Bob Mankoff, cartoon editor of The New Yorker and founder of The Cartoon Bank.

He edited The Complete Cartoons of The New Yorker (Black Dog & Leventhal), the best-selling coffee table book, featuring all 68,647 cartoons ever published in The New Yorker since its debut in 1925. He describes this as the “golden age of humor,” where humor helps build personal connections in business and personal relationships.

Mankoff has edited dozens of cartoon books, published four of his own, and is an accomplished cartoonist. In fact, more than 900 of his cartoons have been published in The New Yorker over the past 20 years, including the best-selling New Yorker cartoon of all time (the harried businessman at his desk with a phone to his ear, reviewing his calendar and saying: “No, Thursday’s out, how about never. Is never good for you?”) He is the author of The Naked Cartoonist, a book published in 2003 on the creative process behind developing magazine-style cartoons.

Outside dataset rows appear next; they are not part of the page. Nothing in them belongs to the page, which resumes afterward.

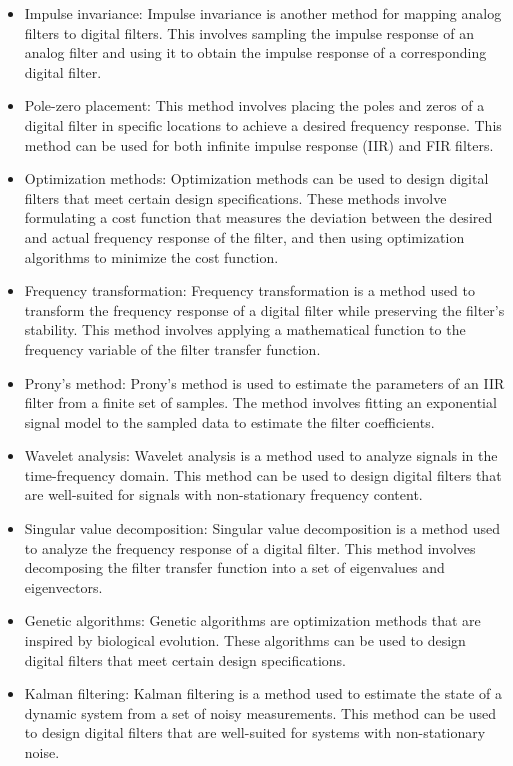 \begin{itemize}
        \item Impulse invariance: Impulse invariance is another method for mapping analog filters to digital filters. This involves sampling the impulse response of an analog filter and using it to obtain the impulse response of a corresponding digital filter.
        \item Pole-zero placement: This method involves placing the poles and zeros of a digital filter in specific locations to achieve a desired frequency response. This method can be used for both infinite impulse response (IIR) and FIR filters.
        \item Optimization methods: Optimization methods can be used to design digital filters that meet certain design specifications. These methods involve formulating a cost function that measures the deviation between the desired and actual frequency response of the filter, and then using optimization algorithms to minimize the cost function.
        \item Frequency transformation: Frequency transformation is a method used to transform the frequency response of a digital filter while preserving the filter's stability. This method involves applying a mathematical function to the frequency variable of the filter transfer function.
        \item Prony's method: Prony's method is used to estimate the parameters of an IIR filter from a finite set of samples. The method involves fitting an exponential signal model to the sampled data to estimate the filter coefficients.
        \item Wavelet analysis: Wavelet analysis is a method used to analyze signals in the time-frequency domain. This method can be used to design digital filters that are well-suited for signals with non-stationary frequency content.
        \item Singular value decomposition: Singular value decomposition is a method used to analyze the frequency response of a digital filter. This method involves decomposing the filter transfer function into a set of eigenvalues and eigenvectors.
        \item Genetic algorithms: Genetic algorithms are optimization methods that are inspired by biological evolution. These algorithms can be used to design digital filters that meet certain design specifications.
        \item Kalman filtering: Kalman filtering is a method used to estimate the state of a dynamic system from a set of noisy measurements. This method can be used to design digital filters that are well-suited for systems with non-stationary noise.

\end{itemize}
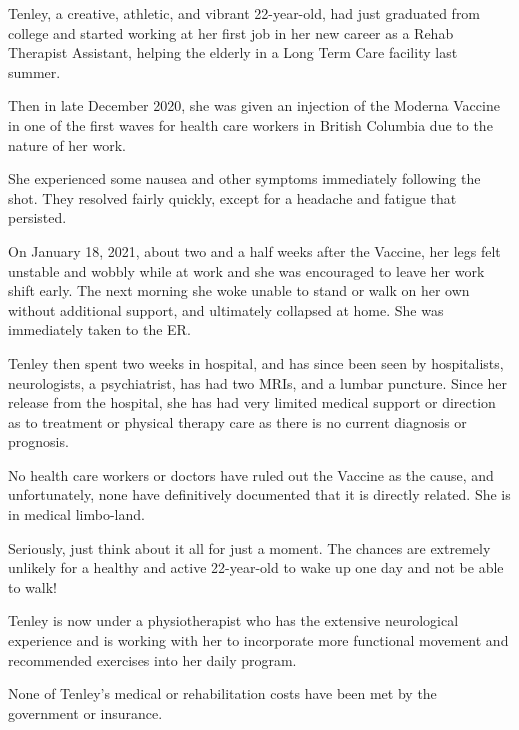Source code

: Tenley, a creative, athletic, and vibrant 22-year-old, had just graduated from
college and started working at her first job in her new career as a Rehab
Therapist Assistant, helping the elderly in a Long Term Care facility last
summer.

Then in late December 2020, she was given an injection of the Moderna Vaccine in
one of the first waves for health care workers in British Columbia due to the
nature of her work.

She experienced some nausea and other symptoms immediately following the
shot. They resolved fairly quickly, except for a headache and fatigue that
persisted.

On January 18, 2021, about two and a half weeks after the Vaccine, her legs felt
unstable and wobbly while at work and she was encouraged to leave her work shift
early. The next morning she woke unable to stand or walk on her own without
additional support, and ultimately collapsed at home. She was immediately taken
to the ER.

Tenley then spent two weeks in hospital, and has since been seen by
hospitalists, neurologists, a psychiatrist, has had two MRIs, and a lumbar
puncture. Since her release from the hospital, she has had very limited medical
support or direction as to treatment or physical therapy care as there is no
current diagnosis or prognosis.

No health care workers or doctors have ruled out the Vaccine as the cause, and
unfortunately, none have definitively documented that it is directly
related. She is in medical limbo-land.

Seriously, just think about it all for just a moment. The chances are extremely
unlikely for a healthy and active 22-year-old to wake up one day and not be able
to walk!

Tenley is now under a physiotherapist who has the extensive neurological
experience and is working with her to incorporate more functional movement and
recommended exercises into her daily program.

None of Tenley’s medical or rehabilitation costs have been met by the government
or insurance.


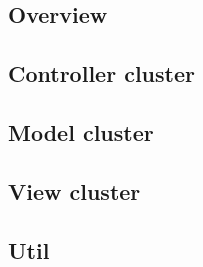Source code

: \subsection{Overview}

\subsection{Controller cluster}

\subsection{Model cluster}

\subsection{View cluster}

\subsection{Util}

He has embarked on a three-year partnership with the University of Michigan to conduct a wide range of social science experiments to understand better the role of humor in such areas as psychology, economics and sociology.

Mankoff has enriched the creative brain-trust by recruiting a new generation of younger artists to share the burden of hilarity with the ever-popular veteran cartoonists.

He is a successful entrepreneur: In 1991, he took out a small business loan and started The Cartoon Bank, a business devoted to licensing cartoons for use in newsletters, textbooks, magazines and other media. The Cartoon Bank initially licensed material that was not published by The New Yorker. In 1997, The New Yorker purchased The Cartoon Bank from Mankoff, giving The Cartoon Bank access to all cartoons published in the magazine over the past eight decades. That same year, Mankoff was named cartoon editor of The New Yorker.

Mankoff graduated from Syracuse University's College of Arts and Sciences in 1966, then entered the doctoral program at City University of New York to pursue a degree in experimental psychology. At age 30, just short of completing his dissertation, Mankoff decided to use his know-how in a new way: as a cartoonist.

In 1977, Mankoff spent four months creating hundreds of original cartoons, and then started submitting them to magazines throughout New York City. It took more than a year to break into The New Yorker –- perhaps the most prestigious outlet for a cartoonist -– and within three years became a regular contributor, as he is today.